-------- EXERCISE MATERIAL

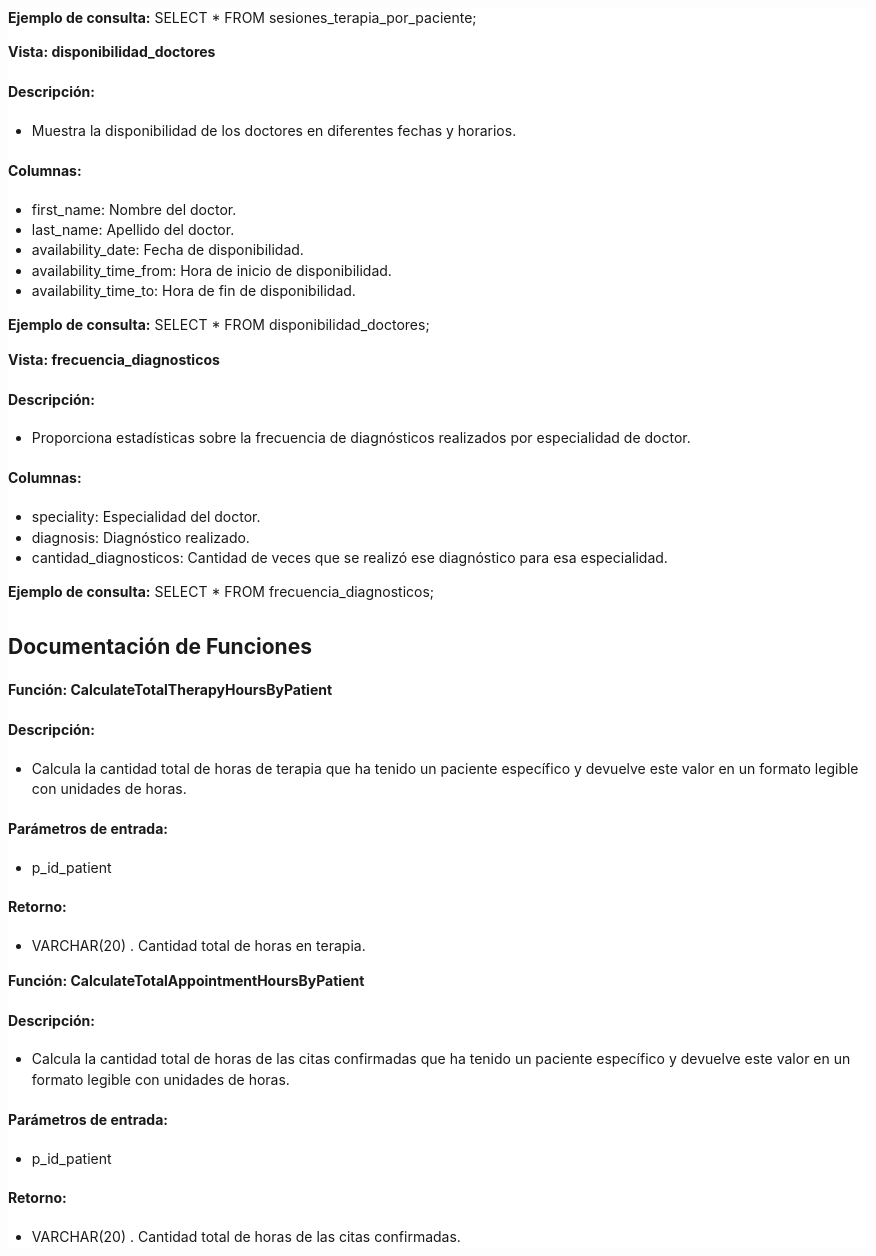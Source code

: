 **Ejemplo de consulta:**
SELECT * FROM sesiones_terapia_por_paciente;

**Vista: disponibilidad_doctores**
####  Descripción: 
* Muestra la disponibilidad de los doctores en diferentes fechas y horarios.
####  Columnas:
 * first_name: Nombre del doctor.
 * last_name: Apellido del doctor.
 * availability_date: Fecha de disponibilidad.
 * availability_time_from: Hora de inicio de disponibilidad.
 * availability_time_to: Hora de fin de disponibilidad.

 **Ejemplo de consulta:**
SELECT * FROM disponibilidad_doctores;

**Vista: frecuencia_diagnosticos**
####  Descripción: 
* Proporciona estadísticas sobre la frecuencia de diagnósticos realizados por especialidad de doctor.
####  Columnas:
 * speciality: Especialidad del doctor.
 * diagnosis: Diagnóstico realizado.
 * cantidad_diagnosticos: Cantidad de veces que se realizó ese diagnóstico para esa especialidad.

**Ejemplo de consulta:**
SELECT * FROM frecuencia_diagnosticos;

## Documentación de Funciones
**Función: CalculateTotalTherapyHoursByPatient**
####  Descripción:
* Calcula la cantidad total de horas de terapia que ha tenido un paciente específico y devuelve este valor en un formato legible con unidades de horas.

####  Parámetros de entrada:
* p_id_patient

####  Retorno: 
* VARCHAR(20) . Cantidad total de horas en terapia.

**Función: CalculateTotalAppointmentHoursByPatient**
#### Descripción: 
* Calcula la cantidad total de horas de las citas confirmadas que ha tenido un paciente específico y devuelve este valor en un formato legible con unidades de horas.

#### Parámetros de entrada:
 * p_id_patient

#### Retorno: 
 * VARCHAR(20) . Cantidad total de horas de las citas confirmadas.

----------------
-------- EXERCISE MATERIAL

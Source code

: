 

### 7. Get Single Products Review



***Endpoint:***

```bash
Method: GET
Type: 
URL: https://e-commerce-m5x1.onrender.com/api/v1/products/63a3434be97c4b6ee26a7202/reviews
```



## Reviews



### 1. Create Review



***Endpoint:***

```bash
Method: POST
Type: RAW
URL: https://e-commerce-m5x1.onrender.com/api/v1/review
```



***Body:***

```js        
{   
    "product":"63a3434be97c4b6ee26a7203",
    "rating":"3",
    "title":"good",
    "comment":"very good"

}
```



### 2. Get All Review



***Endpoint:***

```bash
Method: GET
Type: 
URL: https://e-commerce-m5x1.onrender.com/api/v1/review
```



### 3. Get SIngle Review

----------------
-------- EXERCISE MATERIAL

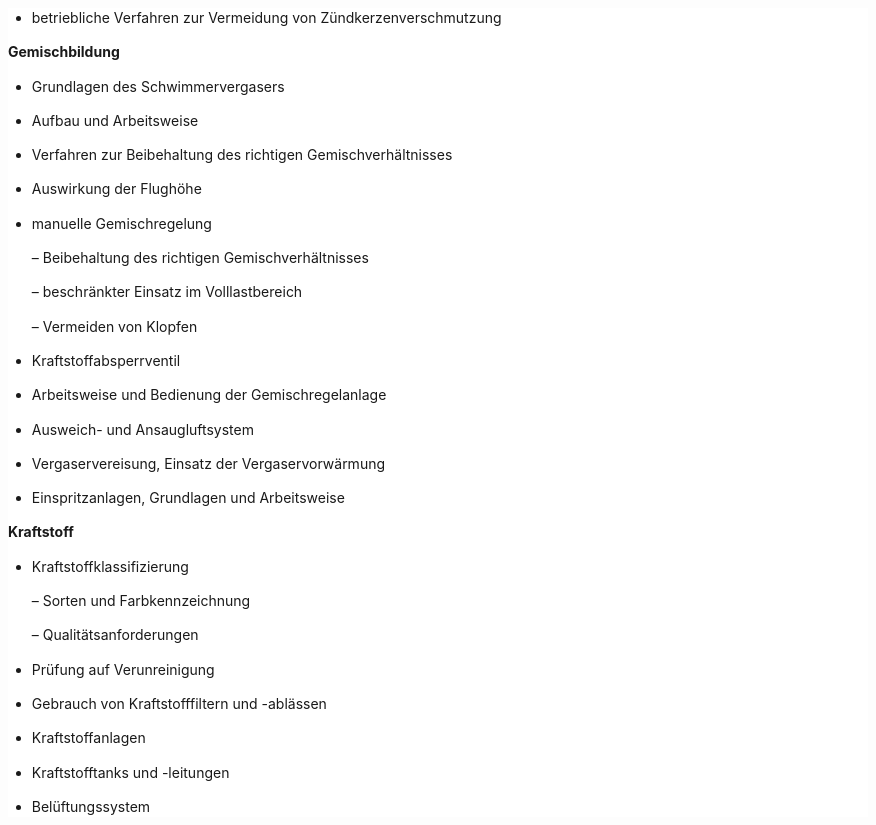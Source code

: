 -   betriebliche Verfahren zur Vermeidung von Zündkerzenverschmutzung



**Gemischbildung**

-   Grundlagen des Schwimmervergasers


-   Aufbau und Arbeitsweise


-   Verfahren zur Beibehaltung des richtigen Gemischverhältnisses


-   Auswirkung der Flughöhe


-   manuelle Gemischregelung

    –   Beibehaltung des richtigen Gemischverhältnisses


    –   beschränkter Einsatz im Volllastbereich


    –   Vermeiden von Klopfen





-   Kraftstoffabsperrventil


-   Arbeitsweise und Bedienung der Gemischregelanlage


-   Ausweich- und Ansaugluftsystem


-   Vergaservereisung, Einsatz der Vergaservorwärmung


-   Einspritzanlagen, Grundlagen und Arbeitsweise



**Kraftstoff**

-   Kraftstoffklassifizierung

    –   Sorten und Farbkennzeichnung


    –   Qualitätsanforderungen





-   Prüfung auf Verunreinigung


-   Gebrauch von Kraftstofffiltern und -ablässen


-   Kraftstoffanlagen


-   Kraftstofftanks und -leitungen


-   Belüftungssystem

----------------

I need every line from the material that contains the word "Descripción".

####  Descripción: 
####  Descripción: 
####  Descripción:
#### Descripción: 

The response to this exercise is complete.